Dealing with CNC Off-Fall

      CNCs can rapidly create a huge pile of odd-shaped scrap. Here's how shop owners manage the mess. August 19, 2008

Question
Now that we have almost fully implemented our CNC and Cabinet Vision, I have found that our off-fall has become harder than ever to manage. The sizing and the shapes of the parts after CNC have left my shop looking like a hockey stick manufacturer with a delivery fleet on strike. Obviously, the more jobs we can batch together through the router, the less off-fall we produce, but this creates its own problems by increasing work in progress (another discussion for many other threads). Also, the router cuts pieces so efficiently it just does not make sense to spend the labor in the office, by inputting off-fall back into the CV part library, or hunting in the shop to find the right sizes manually. Finally, it makes me want to cry just cutting this stuff up and having to pay to have it dumped. Any brilliant ideas out there?

Forum Responses
(Business and Management Forum)
From contributor S:
Labor + your floor space cost = $$$$.
Off-fall = trash.

Get a grinder and sell the chips to mulch makers, or get a large trash. Don't waste time and labor.



From contributor P:
Nest the stuff as best you can, then put cuts into the nested sheets so that your cutoffs wind up as square or rectangular cutoffs, not stuff that looks like the remainders of stamping out Christmas cookies.
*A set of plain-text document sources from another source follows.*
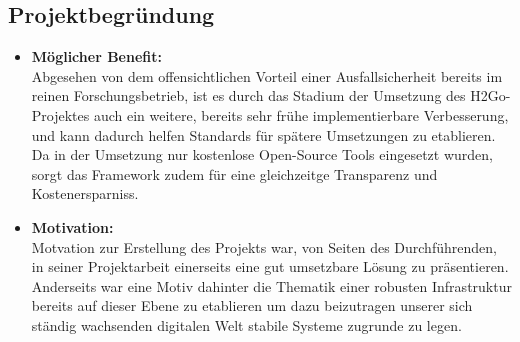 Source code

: \subsection{Projektbegründung}\label{sec:Projektbegruendung}
\begin{itemize}
	\item \textbf{Möglicher Benefit:}\\
	Abgesehen von dem offensichtlichen Vorteil einer Ausfallsicherheit bereits im reinen Forschungsbetrieb,
	ist es durch das Stadium der Umsetzung des H2Go-Projektes auch ein weitere, bereits sehr frühe implementierbare Verbesserung, und kann dadurch helfen Standards für spätere Umsetzungen zu 
	etablieren. Da in der Umsetzung nur kostenlose Open-Source Tools eingesetzt wurden, sorgt das Framework zudem für eine gleichzeitge Transparenz und Kostenersparniss.  
	\item \textbf{Motivation:}\\
	Motvation zur Erstellung des Projekts war, von Seiten des Durchführenden, in seiner Projektarbeit einerseits eine gut umsetzbare Lösung zu präsentieren. Anderseits war eine Motiv dahinter die Thematik einer 
	robusten Infrastruktur bereits auf dieser Ebene zu etablieren um dazu beizutragen unserer sich ständig wachsenden digitalen Welt stabile Systeme zugrunde zu legen. 

\end{itemize}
Have your operator trash stuff that looks like junk right away. Don't keep 6x96 pieces or other dumb little stuff. We've also got a cordless DeWalt saw next to the CNC to make chopping up the junk a simple process.

From contributor T:
In CabinetVision, go to:
NC Center
Optimizer Parameters
Offcuts
square off nest

That will square off the offcuts for you. The stuff we cut is $1 to $3+ per sqft. It doesn't take that much time to salvage it. We put it right back on top of the unit it came from - if they have to move it anyway, they will use it up. If they have to look for it, they won't.



From contributor J:
This is just an idea, certainly not from direct experience, but I thought I'd throw it out there anyway. If it's possible to program the CNC to trim offcuts to square or rectangular sizes anyway, could you take it a step farther and have it cut into a small number of pre-determined sizes? For example, you could have, let's say, 3 size categories of 12" x 12", 24" x 24", 36" x 36", and anything that could fit into the requirement would be cut to size. This way you could have an inventory of specific sizes that would be useful to your specific operation ready to go when needed instead of a stack of various sized parts too labor intensive to go through.


From the original questioner:
Thanks. Contributor S, you are right and that is why I am asking the question. There almost always is a better mouse trap eventually. Contributor P, I like the cordless trimmer idea. I'll go buy one next week and give it a try. Contributor T, many thanks to you. We made the change for our next job and we'll see how much of a difference it makes in a day or so. Contributor J, I may be wrong, but I don't think I can do that in CV. Then again, I'm no expert... yet.


From contributor D:
What about burning the scrap for heat, or selling it to people who have fireplaces?